The sword of Damocles
The phrase has also come to be used in describing any situation with a sense of impending doom, especially when the peril is (or should be, to the astute observer) visible and close at hand—regardless of whether the victim is in a position of power.
The American president John F. Kennedy compared the omnipresent threat of nuclear annihilation to a sword of Damocles hanging over the people of the world.
The Damocles of the anecdote was an obsequious courtier in the court of Dionysius II of Syracuse, a fourth century BC tyrant of Syracuse, Italy. Pandering to his king, Damocles exclaimed that, as a great man of power and authority surrounded by magnificence, Dionysius was truly extremely fortunate. Dionysius then offered to switch places with Damocles, so that Damocles could taste that very fortune first hand. Damocles quickly and eagerly accepted the king's proposal.
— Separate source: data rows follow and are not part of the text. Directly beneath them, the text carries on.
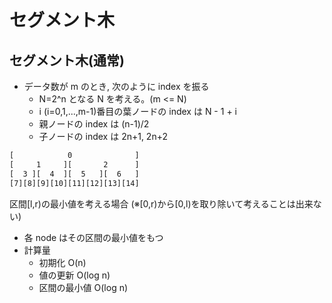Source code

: # セグメント木

## セグメント木(通常)

- データ数が m のとき, 次のように index を振る
  - N=2^n となる N を考える。(m <= N)
  - i (i=0,1,...,m-1)番目の葉ノードの index は N - 1 + i
  - 親ノードの index は (n-1)/2
  - 子ノードの index は 2n+1, 2n+2

```txt
[            0              ]
[     1     ][       2      ]
[  3 ][  4  ][  5   ][  6   ]
[7][8][9][10][11][12][13][14]
```

区間[l,r)の最小値を考える場合
(※[0,r)から[0,l)を取り除いて考えることは出来ない)

- 各 node はその区間の最小値をもつ
- 計算量
  - 初期化 O(n)
  - 値の更新 O(log n)
  - 区間の最小値 O(log n)
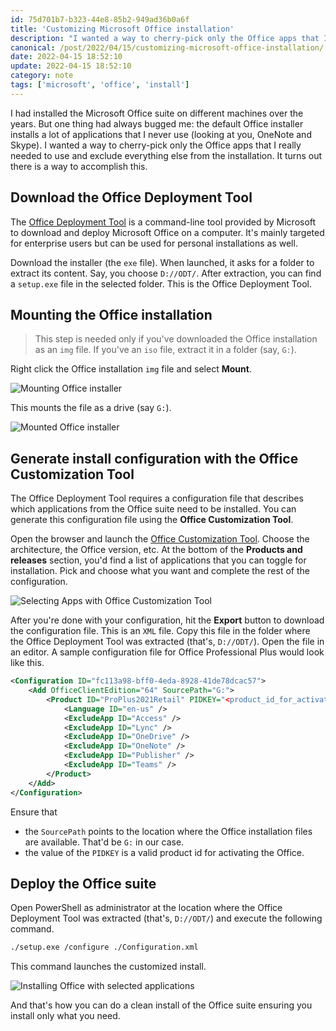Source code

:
 ```yaml
---
id: 75d701b7-b323-44e8-85b2-949ad36b0a6f
title: 'Customizing Microsoft Office installation'
description: "I wanted a way to cherry-pick only the Office apps that I really needed to use and exclude everything else from the installation. Turns out there is a way to accomplish this."
canonical: /post/2022/04/15/customizing-microsoft-office-installation/
date: 2022-04-15 18:52:10
update: 2022-04-15 18:52:10
category: note
tags: ['microsoft', 'office', 'install']
---
```


I had installed the Microsoft Office suite on different machines over the years. But one thing had always bugged me: the default Office installer installs a lot of applications that I never use (looking at you, OneNote and Skype). I wanted a way to cherry-pick only the Office apps that I really needed to use and exclude everything else from the installation. It turns out there is a way to accomplish this.

## Download the Office Deployment Tool

The [Office Deployment Tool](https://www.microsoft.com/en-us/download/details.aspx?id=49117) is a command-line tool provided by Microsoft to download and deploy Microsoft Office on a computer. It's mainly targeted for enterprise users but can be used for personal installations as well. 

Download the installer (the `exe` file). When launched, it asks for a folder to extract its content. Say, you choose `D://ODT/`. After extraction, you can find a `setup.exe` file in the selected folder. This is the Office Deployment Tool.

## Mounting the Office installation

> This step is needed only if you've downloaded the Office installation as an `img` file. If you've an `iso` file, extract it in a folder (say, `G:`).

Right click the Office installation `img` file and select **Mount**.

![Mounting Office installer](/images/post/2022/2022-04-15-18-52-10-customizing-microsoft-office-installation-01.png)

This mounts the file as a drive (say `G:`).

![Mounted Office installer](/images/post/2022/2022-04-15-18-52-10-customizing-microsoft-office-installation-02.png)

## Generate install configuration with the Office Customization Tool

The Office Deployment Tool requires a configuration file that describes which applications from the Office suite need to be installed. You can generate this configuration file using the **Office Customization Tool**.

Open the browser and launch the [Office Customization Tool](https://config.office.com/deploymentsettings). Choose the architecture, the Office version, etc. At the bottom of the **Products and releases** section, you'd find a list of applications that you can toggle for installation. Pick and choose what you want and complete the rest of the configuration.

![Selecting Apps with Office Customization Tool](/images/post/2022/2022-04-15-18-52-10-customizing-microsoft-office-installation-03.png)

After you're done with your configuration, hit the **Export** button to download the configuration file. This is an `XML` file. Copy this file in the folder where the Office Deployment Tool was extracted (that's, `D://ODT/`). Open the file in an editor. A sample configuration file for Office Professional Plus would look like this.

```xml {2-3} caption='Configuration.xml'
<Configuration ID="fc113a98-bff0-4eda-8928-41de78dcac57">
	<Add OfficeClientEdition="64" SourcePath="G:">
		<Product ID="ProPlus2021Retail" PIDKEY="<product_id_for_activation>">
			<Language ID="en-us" />
			<ExcludeApp ID="Access" />
			<ExcludeApp ID="Lync" />
			<ExcludeApp ID="OneDrive" />
			<ExcludeApp ID="OneNote" />
			<ExcludeApp ID="Publisher" />
			<ExcludeApp ID="Teams" />
		</Product>
	</Add>
</Configuration>
```

Ensure that

- the `SourcePath` points to the location where the Office installation files are available. That'd be `G:` in our case.
- the value of the `PIDKEY` is a valid product id for activating the Office.

## Deploy the Office suite

Open PowerShell as administrator at the location where the Office Deployment Tool was extracted (that's, `D://ODT/`) and execute the following command.

```sh prompt{1}
./setup.exe /configure ./Configuration.xml
```

This command launches the customized install.

![Installing Office with selected applications](/images/post/2022/2022-04-15-18-52-10-customizing-microsoft-office-installation-04.png)

And that's how you can do a clean install of the Office suite ensuring you install only what you need.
Damocles sat down in the king's throne surrounded by every luxury, but Dionysius arranged that a huge sword should hang above the throne, held at the pommel only by a single hair of a horse's tail. Damocles finally begged the tyrant that he be allowed to depart, because he no longer wanted to be so fortunate.
More generally, it is used to denote the sense of foreboding engendered by a precarious situation, especially one in which the onset of tragedy is restrained only by a delicate trigger or chance. Shakespeare's Henry IV expands on this theme: "Uneasy lies the head that wears a crown.
The Roman 1st century B.C. poet Horace also alluded to the sword of Damocles in Poem 29 of the Third Book of Odes, in which he extolled the virtues of living a simple, rustic life, favoring such an existence over the myriad threats and anxieties that accompany holding a position of power.